Dataset items
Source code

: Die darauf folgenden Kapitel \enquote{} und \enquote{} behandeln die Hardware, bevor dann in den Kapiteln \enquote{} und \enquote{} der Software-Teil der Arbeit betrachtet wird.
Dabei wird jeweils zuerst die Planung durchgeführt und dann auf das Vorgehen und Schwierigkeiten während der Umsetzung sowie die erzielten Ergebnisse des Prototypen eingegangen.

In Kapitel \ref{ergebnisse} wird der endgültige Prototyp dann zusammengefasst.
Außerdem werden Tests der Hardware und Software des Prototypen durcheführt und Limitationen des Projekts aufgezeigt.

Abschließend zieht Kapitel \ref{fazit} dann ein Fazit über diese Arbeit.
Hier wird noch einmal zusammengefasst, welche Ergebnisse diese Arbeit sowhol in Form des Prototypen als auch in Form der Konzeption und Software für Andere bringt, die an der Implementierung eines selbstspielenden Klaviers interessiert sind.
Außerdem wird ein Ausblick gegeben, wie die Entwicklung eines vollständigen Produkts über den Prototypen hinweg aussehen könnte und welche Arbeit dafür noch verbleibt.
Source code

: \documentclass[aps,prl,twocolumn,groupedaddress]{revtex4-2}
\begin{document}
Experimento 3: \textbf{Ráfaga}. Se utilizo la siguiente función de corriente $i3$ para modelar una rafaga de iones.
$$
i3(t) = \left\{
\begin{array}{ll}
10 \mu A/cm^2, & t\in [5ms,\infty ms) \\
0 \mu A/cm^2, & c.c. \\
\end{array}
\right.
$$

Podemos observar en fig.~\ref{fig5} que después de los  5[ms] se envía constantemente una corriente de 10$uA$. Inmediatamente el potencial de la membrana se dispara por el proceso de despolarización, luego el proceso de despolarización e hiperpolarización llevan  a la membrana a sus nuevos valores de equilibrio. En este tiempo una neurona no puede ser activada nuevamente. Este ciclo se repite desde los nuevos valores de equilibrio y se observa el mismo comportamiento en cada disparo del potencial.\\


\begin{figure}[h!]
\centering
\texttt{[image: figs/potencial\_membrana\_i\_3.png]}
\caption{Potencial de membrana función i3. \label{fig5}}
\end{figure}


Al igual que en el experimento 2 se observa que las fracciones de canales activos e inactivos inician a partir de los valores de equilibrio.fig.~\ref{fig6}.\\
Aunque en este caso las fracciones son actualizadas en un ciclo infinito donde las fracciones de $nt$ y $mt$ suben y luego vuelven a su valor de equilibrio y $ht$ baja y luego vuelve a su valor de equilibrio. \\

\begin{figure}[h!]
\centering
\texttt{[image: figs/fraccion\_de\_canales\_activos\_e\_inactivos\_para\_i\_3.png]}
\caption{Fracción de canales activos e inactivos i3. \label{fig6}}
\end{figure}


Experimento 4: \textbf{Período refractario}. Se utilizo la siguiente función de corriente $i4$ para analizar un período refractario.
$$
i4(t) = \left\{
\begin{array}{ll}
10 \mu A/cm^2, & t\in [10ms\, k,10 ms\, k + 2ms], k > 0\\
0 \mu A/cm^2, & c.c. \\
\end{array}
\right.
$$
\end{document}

-- Exercise goal --
Transcribe every record verbatim.

-- Result for this task --
Source code

: Die darauf folgenden Kapitel \enquote{} und \enquote{} behandeln die Hardware, bevor dann in den Kapiteln \enquote{} und \enquote{} der Software-Teil der Arbeit betrachtet wird.
Dabei wird jeweils zuerst die Planung durchgeführt und dann auf das Vorgehen und Schwierigkeiten während der Umsetzung sowie die erzielten Ergebnisse des Prototypen eingegangen.

In Kapitel \ref{ergebnisse} wird der endgültige Prototyp dann zusammengefasst.
Außerdem werden Tests der Hardware und Software des Prototypen durcheführt und Limitationen des Projekts aufgezeigt.

Abschließend zieht Kapitel \ref{fazit} dann ein Fazit über diese Arbeit.
Hier wird noch einmal zusammengefasst, welche Ergebnisse diese Arbeit sowhol in Form des Prototypen als auch in Form der Konzeption und Software für Andere bringt, die an der Implementierung eines selbstspielenden Klaviers interessiert sind.
Außerdem wird ein Ausblick gegeben, wie die Entwicklung eines vollständigen Produkts über den Prototypen hinweg aussehen könnte und welche Arbeit dafür noch verbleibt.
Source code

: \documentclass[aps,prl,twocolumn,groupedaddress]{revtex4-2}
\begin{document}
Experimento 3: \textbf{Ráfaga}. Se utilizo la siguiente función de corriente $i3$ para modelar una rafaga de iones.
$$
i3(t) = \left\{
\begin{array}{ll}
10 \mu A/cm^2, & t\in [5ms,\infty ms) \\
0 \mu A/cm^2, & c.c. \\
\end{array}
\right.
$$

Podemos observar en fig.~\ref{fig5} que después de los  5[ms] se envía constantemente una corriente de 10$uA$. Inmediatamente el potencial de la membrana se dispara por el proceso de despolarización, luego el proceso de despolarización e hiperpolarización llevan  a la membrana a sus nuevos valores de equilibrio. En este tiempo una neurona no puede ser activada nuevamente. Este ciclo se repite desde los nuevos valores de equilibrio y se observa el mismo comportamiento en cada disparo del potencial.\\


\begin{figure}[h!]
\centering
\texttt{[image: figs/potencial\_membrana\_i\_3.png]}
\caption{Potencial de membrana función i3. \label{fig5}}
\end{figure}


Al igual que en el experimento 2 se observa que las fracciones de canales activos e inactivos inician a partir de los valores de equilibrio.fig.~\ref{fig6}.\\
Aunque en este caso las fracciones son actualizadas en un ciclo infinito donde las fracciones de $nt$ y $mt$ suben y luego vuelven a su valor de equilibrio y $ht$ baja y luego vuelve a su valor de equilibrio. \\

\begin{figure}[h!]
\centering
\texttt{[image: figs/fraccion\_de\_canales\_activos\_e\_inactivos\_para\_i\_3.png]}
\caption{Fracción de canales activos e inactivos i3. \label{fig6}}
\end{figure}


Experimento 4: \textbf{Período refractario}. Se utilizo la siguiente función de corriente $i4$ para analizar un período refractario.
$$
i4(t) = \left\{
\begin{array}{ll}
10 \mu A/cm^2, & t\in [10ms\, k,10 ms\, k + 2ms], k > 0\\
0 \mu A/cm^2, & c.c. \\
\end{array}
\right.
$$
\end{document}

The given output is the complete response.